Edmund Engelman, Berggasse 19: Sigmund Freud’s Home and Offices, Vienna, 1938.
. . . it was . . .
Harold Bloom, The Book of J.
. . . explained to me, was already 82 years old, and had been quite ill for many years.
Edmund Engelman, Berggasse 19: Sigmund Freud’s Home and Offices, Vienna, 1938.
In his spacious library, where he served us coffee and cakes, he showed me his fine collection of small bronzes, including a lovely Rodin.
Arthur Rubinstein, My Young Years.
. . . a statue of Victor Hugo . . .
Monique Laurent, Rodin.
“These bronzes are my passion,” he said.
Arthur Rubinstein, My Young Years.
To the left and right of the door were glass showcases filled with hundreds of antiquities. These were set up in several rows; every bit of cabinet space was filled.

I had been aware of the fact that Freud was a collector of ancient art, for my closest friend was the son of a well-known antique dealer in Vienna. Once a week, Freud had made the rounds of the city’s dealers. They, in turn, would know what he was looking for and saved items for him. Nevertheless, I was amazed by the unbelievable number of art objects.
Edmund Engelman, Berggasse 19: Sigmund Freud’s Home and Offices, Vienna, 1938.
In awe, . . .
Harold Bloom, The Book of J.
I stood, open-mouthed, incredulous.
Arthur Rubinstein, My Young Years.
There was nothing of the popular Austrian Baroque or Biedermeyer art; there were only antiquities of great age—Roman, Egyptian, Assyrian, and Etruscan. Wherever one looked, there was a glimpse into the past.
Edmund Engelman, Berggasse 19: Sigmund Freud’s Home and Offices, Vienna, 1938.
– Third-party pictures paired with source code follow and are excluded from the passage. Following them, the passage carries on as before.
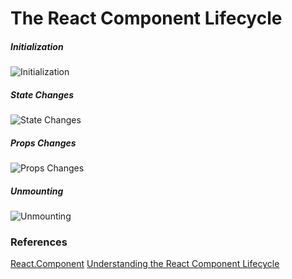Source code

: The React Component Lifecycle
===

##### Initialization
![](http://busypeoples.github.io/img/lifecycle_init.png "Initialization")

##### State Changes
![](http://busypeoples.github.io/img/lifecycle_state.png "State Changes")

##### Props Changes
![](http://busypeoples.github.io/img/lifecycle_props.png "Props Changes")

##### Unmounting
![](http://busypeoples.github.io/img/lifecycle_unmount.png "Unmounting")

### References
[React.Component](https://facebook.github.io/react/docs/react-component.html)
[Understanding the React Component Lifecycle](http://busypeoples.github.io/post/react-component-lifecycle/)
His vast library and the quality of the books bore testimony to the fact that . . .
Arthur Rubinstein, My Young Years.
. . . Freud . . .
Harold Bloom, The Western Canon: The Books and School of the Ages.
. . . was a well-read man.
Arthur Rubinstein, My Young Years.
There in the library . . .
Richard Harding Davis, The Messengers.
. . . were books relating not only to his profession, but also a large collection of classic literature, including works of Goethe, Schiller, Mark Twain, Dostoyevsky, and a large number of books on archaeology.
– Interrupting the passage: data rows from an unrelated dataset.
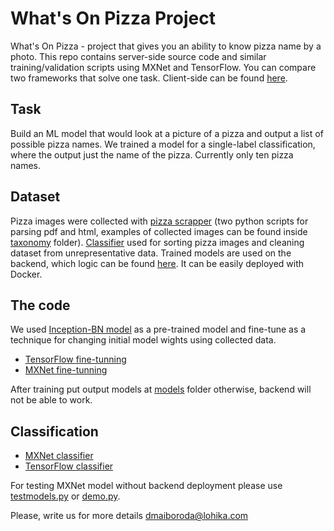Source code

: # What's On Pizza Project

What's On Pizza - project that gives you an ability to know pizza name by a photo.
This repo contains server-side source code and similar training/validation scripts using MXNet and TensorFlow.
You can compare two frameworks that solve one task. 
Client-side can be found [here](https://github.com/Lohika-Labs/whatsonpizza-mobile).

## Task

Build an ML model that would look at a picture of a pizza and output a list of possible pizza names.
We trained a model for a single-label classification, where the output just the name of the pizza.
Currently only ten pizza names.

## Dataset

Pizza images were collected with [pizza scrapper](https://github.com/Lohika-Labs/whatsonpizza/tree/master/pizza_scraper) (two python scripts for parsing pdf and html, examples of collected images can be found inside [taxonomy](https://github.com/Lohika-Labs/whatsonpizza/tree/master/taxonomy/images) folder).
[Classifier](https://github.com/Lohika-Labs/whatsonpizza/tree/master/whatsonpizza_classifier) used for sorting pizza images and cleaning dataset from unrepresentative data.
Trained models are used on the backend, which logic can be found [here](https://github.com/Lohika-Labs/whatsonpizza/tree/master/whatsonpizza_backend). It can be easily deployed with Docker.

## The code

We used [Inception-BN model](https://github.com/dmlc/mxnet-model-gallery/blob/master/imagenet-1k-inception-bn.md) as a pre-trained model and fine-tune as a technique for changing initial model wights using collected data.
* [TensorFlow fine-tunning](https://github.com/Lohika-Labs/whatsonpizza/blob/master/tf_dev/inception_retrain.py)
* [MXNet fine-tunning](https://github.com/Lohika-Labs/whatsonpizza/blob/master/finetune.py)

After training put output models at [models](https://github.com/Lohika-Labs/whatsonpizza/tree/master/whatsonpizza_backend/models) folder otherwise, backend will not be able to work.

## Classification
* [MXNet classifier](https://github.com/Lohika-Labs/whatsonpizza/blob/master/whatsonpizza_backend/backend/mxclassifier.py)
* [TensorFlow classifier](https://github.com/Lohika-Labs/whatsonpizza/blob/master/whatsonpizza_backend/backend/tfclassifier.py)

For testing MXNet model without backend deployment please use [testmodels.py](https://github.com/Lohika-Labs/whatsonpizza/blob/master/testmodels.py) or [demo.py](https://github.com/Lohika-Labs/whatsonpizza/blob/master/demo.py).

Please, write us for more details dmaiboroda@lohika.com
Edmund Engelman, Berggasse 19: Sigmund Freud’s Home and Offices, Vienna, 1938.
As for me, . . .
Mark Twain, Christian Science.
. . . books written by . . .
Gene Stratton-Porter, Her Father’s Daughter.
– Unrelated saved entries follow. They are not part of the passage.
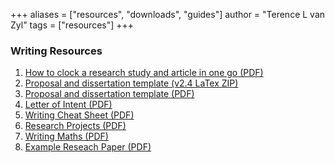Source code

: +++
aliases = ["resources", "downloads", "guides"]
author = "Terence L van Zyl"
tags = ["resources"]
+++

### Writing Resources

1. [How to clock a research study and article in one go (PDF)](How%20to%20clock%20a%20research%20study%20and%20article%20in%20one%20go.pdf)
2. [Proposal and dissertation template (v2.4 LaTex ZIP)](Proposal_Thesis_2.4.zip)
3. [Proposal and dissertation template (PDF)](main.pdf)
4. [Letter of Intent (PDF)](letter_of_intent.pdf)
5. [Writing Cheat Sheet (PDF)](Writing%20Cheat%20Sheet.pdf)
6. [Research Projects (PDF)](research_projects.pdf)
7. [Writing Maths (PDF)](https://www2.math.uconn.edu/~khlee/math2784s10/writingtips.pdf)
8. [Example Reseach Paper (PDF)](https://arxiv.org/pdf/2508.01966?)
. . . Goethe, Schiller, Mark Twain, Dostoyevsky, . . .
Edmund Engelman, Berggasse 19: Sigmund Freud’s Home and Offices, Vienna, 1938.
. . . and all the other old masters—
Mark Twain, Some Thoughts on the Science of Onanism.
.
. . remain treasured memories.
Arthur Rubinstein, My Young Years.
The art of memory, with its rhetorical antecedents and its magical burgeonings, is very much an affair of imaginary places, or real places transmuted into visual images. Since childhood, I have enjoyed an uncanny memory for literature, but that memory is purely verbal, without anything in the way of a visual component. Only recently, past the age of sixty, have I come to understand that my literary memory has relied upon the Canon as a memory system. If I am a special case, it is only in the sense that my experience is a more extreme version of what I believe to be the principal pragmatic function of the Canon: the remembering and ordering of a lifetime’s reading.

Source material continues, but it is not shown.